JRR Tolkein added to the linguistic canon by creating languages of his own. Elvish, for example, is actually based on Welsh, which Tolkien knew from childhood for a rather curious reason. His bedroom (actually in a suburb of Birmingham) overlooked a railway cutting and he could read the names of Welsh collieries on passing coal trucks, names like "Nantyglo", "Senghenydd" or "Blaen-Rhondda", and one very long train that had "Llanfairpwllheri" on the engine and "Llantysiliogogogoch" on the guard's van. Not quite as poetic perhaps as "Elbereth" or "Gilthoniel", but they drew Tolkien towards philology at a very early age, and he was a distinguished lexicographer before becoming a professor at 32.

But then origins and roots are naturally of interest to linguists. I saw a TV programme recently in which Sir David Attenborough demonstrated with his customary elegance how the hyrax was related through a common ancestor to the elephant. At first sight this seems implausible, as the ground hyrax is a small furry creature the size of a guinea pig. The ground hyrax lives on the ground, while the tree hyrax, logically enough, lives up trees, something not normally associated with the elephant. But African legend recounts that the two know that they are related.

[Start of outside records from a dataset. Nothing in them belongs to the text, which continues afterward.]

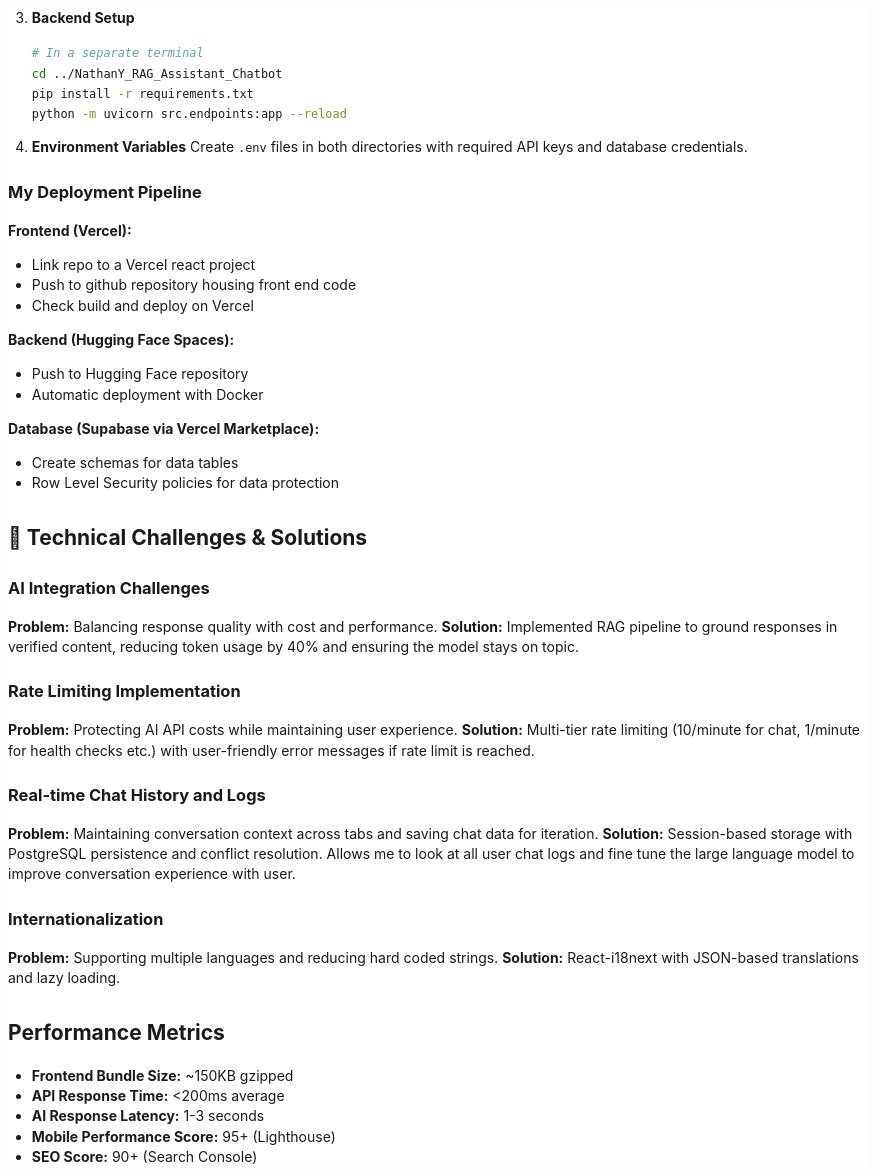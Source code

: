 3. **Backend Setup**
   ```bash
   # In a separate terminal
   cd ../NathanY_RAG_Assistant_Chatbot
   pip install -r requirements.txt
   python -m uvicorn src.endpoints:app --reload
   ```

4. **Environment Variables**
   Create `.env` files in both directories with required API keys and database credentials.

### My Deployment Pipeline

**Frontend (Vercel):**
- Link repo to a Vercel react project
- Push to github repository housing front end code
- Check build and deploy on Vercel

**Backend (Hugging Face Spaces):**
- Push to Hugging Face repository
- Automatic deployment with Docker

**Database (Supabase via Vercel Marketplace):**
- Create schemas for data tables
- Row Level Security policies for data protection

## 🔧 Technical Challenges & Solutions

### AI Integration Challenges
**Problem:** Balancing response quality with cost and performance.
**Solution:** Implemented RAG pipeline to ground responses in verified content, reducing token usage by 40% and ensuring the model stays on topic.

### Rate Limiting Implementation
**Problem:** Protecting AI API costs while maintaining user experience.
**Solution:** Multi-tier rate limiting (10/minute for chat, 1/minute for health checks etc.) with user-friendly error messages if rate limit is reached.

### Real-time Chat History and Logs
**Problem:** Maintaining conversation context across tabs and saving chat data for iteration.
**Solution:** Session-based storage with PostgreSQL persistence and conflict resolution. Allows me to look at all user chat logs and fine tune the large language model to improve conversation experience with user.

### Internationalization
**Problem:** Supporting multiple languages and reducing hard coded strings.
**Solution:** React-i18next with JSON-based translations and lazy loading.

## Performance Metrics

- **Frontend Bundle Size:** ~150KB gzipped
- **API Response Time:** <200ms average
- **AI Response Latency:** 1-3 seconds
- **Mobile Performance Score:** 95+ (Lighthouse)
- **SEO Score:** 90+ (Search Console)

So you can just imagine the conversation at breakfast: the mother hyrax telling her young to eat up their porridge because one day they might just grow up to be elephants, and elephant mothers telling their offspring at dinnertime to eat all their greens, "else you'll grow up to be like your Uncle Hyrax, won't you?" Every family has its Uncle Hyrax.

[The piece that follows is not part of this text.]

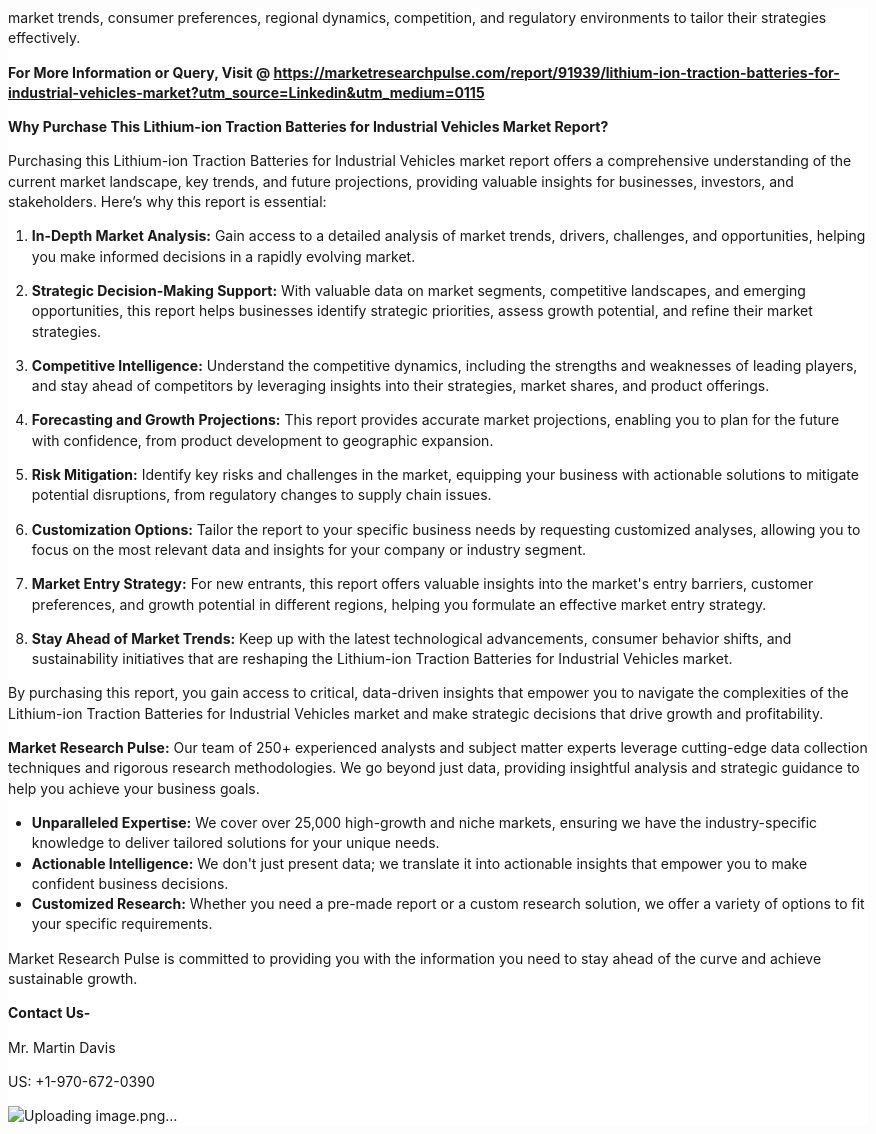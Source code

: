 market trends, consumer preferences, regional dynamics, competition, and regulatory environments to tailor their strategies effectively.</p><p><strong>For More Information or Query, Visit @&nbsp;<a href="https://marketresearchpulse.com/report/91939/lithium-ion-traction-batteries-for-industrial-vehicles-market?utm_source=Linkedin&utm_medium=0115">https://marketresearchpulse.com/report/91939/lithium-ion-traction-batteries-for-industrial-vehicles-market?utm_source=Linkedin&utm_medium=0115</a></strong></p><p><strong>Why Purchase This Lithium-ion Traction Batteries for Industrial Vehicles Market Report?</strong></p><p>Purchasing this Lithium-ion Traction Batteries for Industrial Vehicles market report offers a comprehensive understanding of the current market landscape, key trends, and future projections, providing valuable insights for businesses, investors, and stakeholders. Here&rsquo;s why this report is essential:</p><ol><li><p><strong>In-Depth Market Analysis:</strong> Gain access to a detailed analysis of market trends, drivers, challenges, and opportunities, helping you make informed decisions in a rapidly evolving market.</p></li><li><p><strong>Strategic Decision-Making Support:</strong> With valuable data on market segments, competitive landscapes, and emerging opportunities, this report helps businesses identify strategic priorities, assess growth potential, and refine their market strategies.</p></li><li><p><strong>Competitive Intelligence:</strong> Understand the competitive dynamics, including the strengths and weaknesses of leading players, and stay ahead of competitors by leveraging insights into their strategies, market shares, and product offerings.</p></li><li><p><strong>Forecasting and Growth Projections:</strong> This report provides accurate market projections, enabling you to plan for the future with confidence, from product development to geographic expansion.</p></li><li><p><strong>Risk Mitigation:</strong> Identify key risks and challenges in the market, equipping your business with actionable solutions to mitigate potential disruptions, from regulatory changes to supply chain issues.</p></li><li><p><strong>Customization Options:</strong> Tailor the report to your specific business needs by requesting customized analyses, allowing you to focus on the most relevant data and insights for your company or industry segment.</p></li><li><p><strong>Market Entry Strategy:</strong> For new entrants, this report offers valuable insights into the market's entry barriers, customer preferences, and growth potential in different regions, helping you formulate an effective market entry strategy.</p></li><li><p><strong>Stay Ahead of Market Trends:</strong> Keep up with the latest technological advancements, consumer behavior shifts, and sustainability initiatives that are reshaping the Lithium-ion Traction Batteries for Industrial Vehicles market.</p></li></ol><p>By purchasing this report, you gain access to critical, data-driven insights that empower you to navigate the complexities of the Lithium-ion Traction Batteries for Industrial Vehicles market and make strategic decisions that drive growth and profitability.</p><p><strong>Market Research Pulse:</strong>&nbsp;Our team of 250+ experienced analysts and subject matter experts leverage cutting-edge data collection techniques and rigorous research methodologies. We go beyond just data, providing insightful analysis and strategic guidance to help you achieve your business goals.</p><ul><li><strong>Unparalleled Expertise:</strong>&nbsp;We cover over 25,000 high-growth and niche markets, ensuring we have the industry-specific knowledge to deliver tailored solutions for your unique needs.</li><li><strong>Actionable Intelligence:</strong>&nbsp;We don't just present data; we translate it into actionable insights that empower you to make confident business decisions.</li><li><strong>Customized Research:</strong>&nbsp;Whether you need a pre-made report or a custom research solution, we offer a variety of options to fit your specific requirements.</li></ul><p>Market Research Pulse is committed to providing you with the information you need to stay ahead of the curve and achieve sustainable growth.</p><p><strong>Contact Us-</strong></p><p>Mr. Martin Davis</p><p>US: +1-970-672-0390</p>
![Uploading image.png…]()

I believe that people can be divided between the hyrax and the elephant in their attitude towards languages. This was well illustrated recently by the cab driver who said to me: "Ooh, I wish I knew how to talk foreign." Then there was the celebrated enquiry we had once at the start of the academic year: "Now, I want to be bilingual by Christmas. What do you suggest I do?" Well, the elephant response would be to take care to have lived abroad for 10 years, or to have gone to a bilingual school or to have spoken two (and preferably) three languages at home. The hyrax response would be to brush up on that rusty GCSE, sign up for a few courses - and go and see a travel agent.

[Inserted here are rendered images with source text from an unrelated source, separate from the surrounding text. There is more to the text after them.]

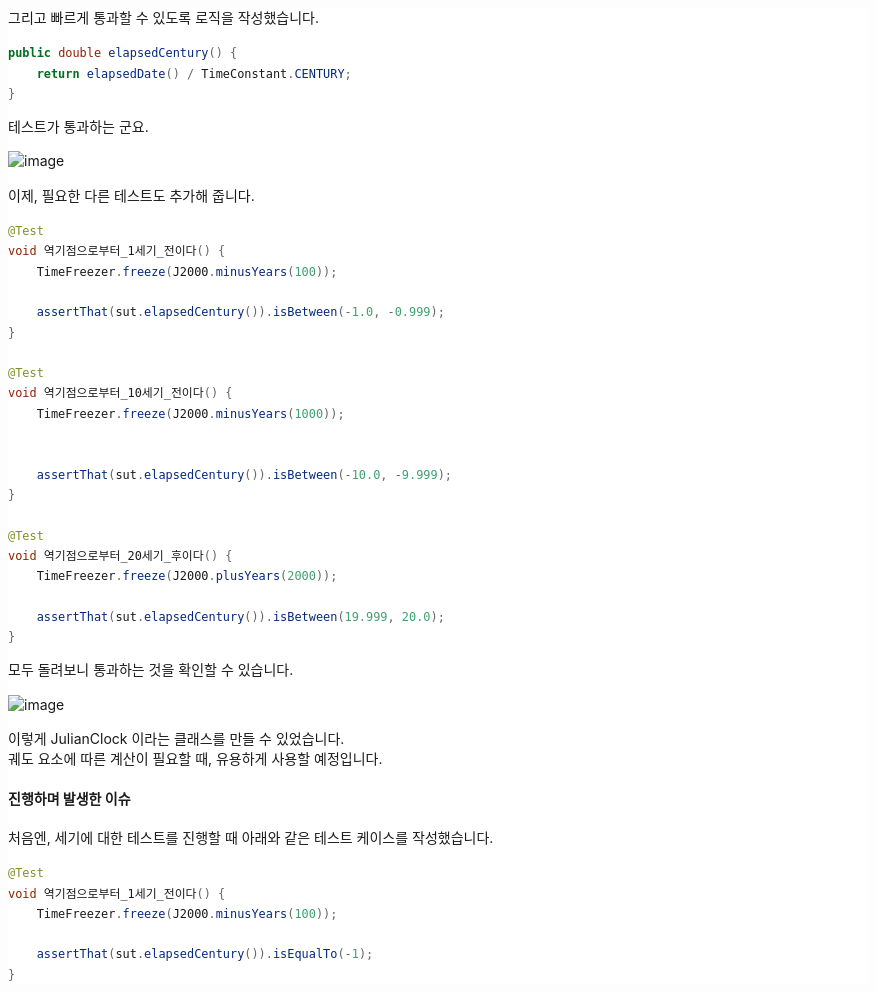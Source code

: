 그리고 빠르게 통과할 수 있도록 로직을 작성했습니다.<br>

```java
public double elapsedCentury() {
    return elapsedDate() / TimeConstant.CENTURY;
}
```

테스트가 통과하는 군요.<br>

<img width="324" alt="image" src="https://user-images.githubusercontent.com/60500649/179509111-6a50a440-c483-450f-8c93-f24578980d8b.png">

<br>

이제, 필요한 다른 테스트도 추가해 줍니다.<br>

```java
@Test
void 역기점으로부터_1세기_전이다() {
    TimeFreezer.freeze(J2000.minusYears(100));

    assertThat(sut.elapsedCentury()).isBetween(-1.0, -0.999);
}

@Test
void 역기점으로부터_10세기_전이다() {
    TimeFreezer.freeze(J2000.minusYears(1000));


    assertThat(sut.elapsedCentury()).isBetween(-10.0, -9.999);
}

@Test
void 역기점으로부터_20세기_후이다() {
    TimeFreezer.freeze(J2000.plusYears(2000));

    assertThat(sut.elapsedCentury()).isBetween(19.999, 20.0);
}
```

모두 돌려보니 통과하는 것을 확인할 수 있습니다.<br>

<img width="327" alt="image" src="https://user-images.githubusercontent.com/60500649/179509278-1a95ccd8-e077-43e9-b913-360d07f47ab0.png">

<br>

이렇게 JulianClock 이라는 클래스를 만들 수 있었습니다.<br>
궤도 요소에 따른 계산이 필요할 때, 유용하게 사용할 예정입니다.<br>

#### 진행하며 발생한 이슈

처음엔, 세기에 대한 테스트를 진행할 때 아래와 같은 테스트 케이스를 작성했습니다.<br>

```java
@Test
void 역기점으로부터_1세기_전이다() {
    TimeFreezer.freeze(J2000.minusYears(100));

    assertThat(sut.elapsedCentury()).isEqualTo(-1);
}
```
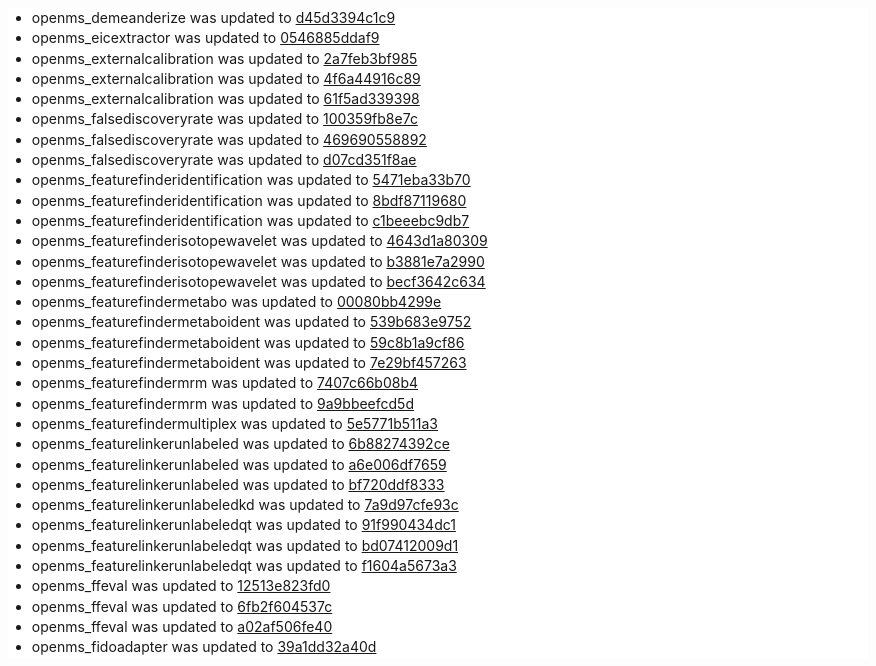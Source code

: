 - openms_demeanderize was updated to [d45d3394c1c9](https://toolshed.g2.bx.psu.edu/view/galaxyp/openms_demeanderize/d45d3394c1c9)
- openms_eicextractor was updated to [0546885ddaf9](https://toolshed.g2.bx.psu.edu/view/galaxyp/openms_eicextractor/0546885ddaf9)
- openms_externalcalibration was updated to [2a7feb3bf985](https://toolshed.g2.bx.psu.edu/view/galaxyp/openms_externalcalibration/2a7feb3bf985)
- openms_externalcalibration was updated to [4f6a44916c89](https://toolshed.g2.bx.psu.edu/view/galaxyp/openms_externalcalibration/4f6a44916c89)
- openms_externalcalibration was updated to [61f5ad339398](https://toolshed.g2.bx.psu.edu/view/galaxyp/openms_externalcalibration/61f5ad339398)
- openms_falsediscoveryrate was updated to [100359fb8e7c](https://toolshed.g2.bx.psu.edu/view/galaxyp/openms_falsediscoveryrate/100359fb8e7c)
- openms_falsediscoveryrate was updated to [469690558892](https://toolshed.g2.bx.psu.edu/view/galaxyp/openms_falsediscoveryrate/469690558892)
- openms_falsediscoveryrate was updated to [d07cd351f8ae](https://toolshed.g2.bx.psu.edu/view/galaxyp/openms_falsediscoveryrate/d07cd351f8ae)
- openms_featurefinderidentification was updated to [5471eba33b70](https://toolshed.g2.bx.psu.edu/view/galaxyp/openms_featurefinderidentification/5471eba33b70)
- openms_featurefinderidentification was updated to [8bdf87119680](https://toolshed.g2.bx.psu.edu/view/galaxyp/openms_featurefinderidentification/8bdf87119680)
- openms_featurefinderidentification was updated to [c1beeebc9db7](https://toolshed.g2.bx.psu.edu/view/galaxyp/openms_featurefinderidentification/c1beeebc9db7)
- openms_featurefinderisotopewavelet was updated to [4643d1a80309](https://toolshed.g2.bx.psu.edu/view/galaxyp/openms_featurefinderisotopewavelet/4643d1a80309)
- openms_featurefinderisotopewavelet was updated to [b3881e7a2990](https://toolshed.g2.bx.psu.edu/view/galaxyp/openms_featurefinderisotopewavelet/b3881e7a2990)
- openms_featurefinderisotopewavelet was updated to [becf3642c634](https://toolshed.g2.bx.psu.edu/view/galaxyp/openms_featurefinderisotopewavelet/becf3642c634)
- openms_featurefindermetabo was updated to [00080bb4299e](https://toolshed.g2.bx.psu.edu/view/galaxyp/openms_featurefindermetabo/00080bb4299e)
- openms_featurefindermetaboident was updated to [539b683e9752](https://toolshed.g2.bx.psu.edu/view/galaxyp/openms_featurefindermetaboident/539b683e9752)
- openms_featurefindermetaboident was updated to [59c8b1a9cf86](https://toolshed.g2.bx.psu.edu/view/galaxyp/openms_featurefindermetaboident/59c8b1a9cf86)
- openms_featurefindermetaboident was updated to [7e29bf457263](https://toolshed.g2.bx.psu.edu/view/galaxyp/openms_featurefindermetaboident/7e29bf457263)
- openms_featurefindermrm was updated to [7407c66b08b4](https://toolshed.g2.bx.psu.edu/view/galaxyp/openms_featurefindermrm/7407c66b08b4)
- openms_featurefindermrm was updated to [9a9bbeefcd5d](https://toolshed.g2.bx.psu.edu/view/galaxyp/openms_featurefindermrm/9a9bbeefcd5d)
- openms_featurefindermultiplex was updated to [5e5771b511a3](https://toolshed.g2.bx.psu.edu/view/galaxyp/openms_featurefindermultiplex/5e5771b511a3)
- openms_featurelinkerunlabeled was updated to [6b88274392ce](https://toolshed.g2.bx.psu.edu/view/galaxyp/openms_featurelinkerunlabeled/6b88274392ce)
- openms_featurelinkerunlabeled was updated to [a6e006df7659](https://toolshed.g2.bx.psu.edu/view/galaxyp/openms_featurelinkerunlabeled/a6e006df7659)
- openms_featurelinkerunlabeled was updated to [bf720ddf8333](https://toolshed.g2.bx.psu.edu/view/galaxyp/openms_featurelinkerunlabeled/bf720ddf8333)
- openms_featurelinkerunlabeledkd was updated to [7a9d97cfe93c](https://toolshed.g2.bx.psu.edu/view/galaxyp/openms_featurelinkerunlabeledkd/7a9d97cfe93c)
- openms_featurelinkerunlabeledqt was updated to [91f990434dc1](https://toolshed.g2.bx.psu.edu/view/galaxyp/openms_featurelinkerunlabeledqt/91f990434dc1)
- openms_featurelinkerunlabeledqt was updated to [bd07412009d1](https://toolshed.g2.bx.psu.edu/view/galaxyp/openms_featurelinkerunlabeledqt/bd07412009d1)
- openms_featurelinkerunlabeledqt was updated to [f1604a5673a3](https://toolshed.g2.bx.psu.edu/view/galaxyp/openms_featurelinkerunlabeledqt/f1604a5673a3)
- openms_ffeval was updated to [12513e823fd0](https://toolshed.g2.bx.psu.edu/view/galaxyp/openms_ffeval/12513e823fd0)
- openms_ffeval was updated to [6fb2f604537c](https://toolshed.g2.bx.psu.edu/view/galaxyp/openms_ffeval/6fb2f604537c)
- openms_ffeval was updated to [a02af506fe40](https://toolshed.g2.bx.psu.edu/view/galaxyp/openms_ffeval/a02af506fe40)
- openms_fidoadapter was updated to [39a1dd32a40d](https://toolshed.g2.bx.psu.edu/view/galaxyp/openms_fidoadapter/39a1dd32a40d)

Despite alarmist headlines about the death of languages, I would say that linguists as a breed are far from becoming extinct. Though if we do not take steps, they could become an endangered species in certain habitats. There are areas of current growth, like the number of students enrolling on courses in university language centres, or the 12,000 or so who now spend a year on European exchanges.

Then there is the number of young people who speak something other than English. This heritage language might be through their families, an early opportunity to travel, an international style of schooling or even a holiday home on the Costa del Sol. Twenty-five per cent of London schoolchildren now speak a language other than English at home. More than 300 languages are to be found in London schools. The list includes the languages which are seen to be most viable in commercial terms. That in turn provides London with new horizons and new challenges, as I see when ashen-faced undergraduates return from job interviews having been asked, "How many languages can you offer?"

There is, even so, another breed of animal that inhabits the fringe of the linguistic jungle which is vulnerable to predators, and that is the ostrich. You can try sticking your head in the sand, but however much some people might wish, language proficiency, language skills, the language world, are not there to be ignored.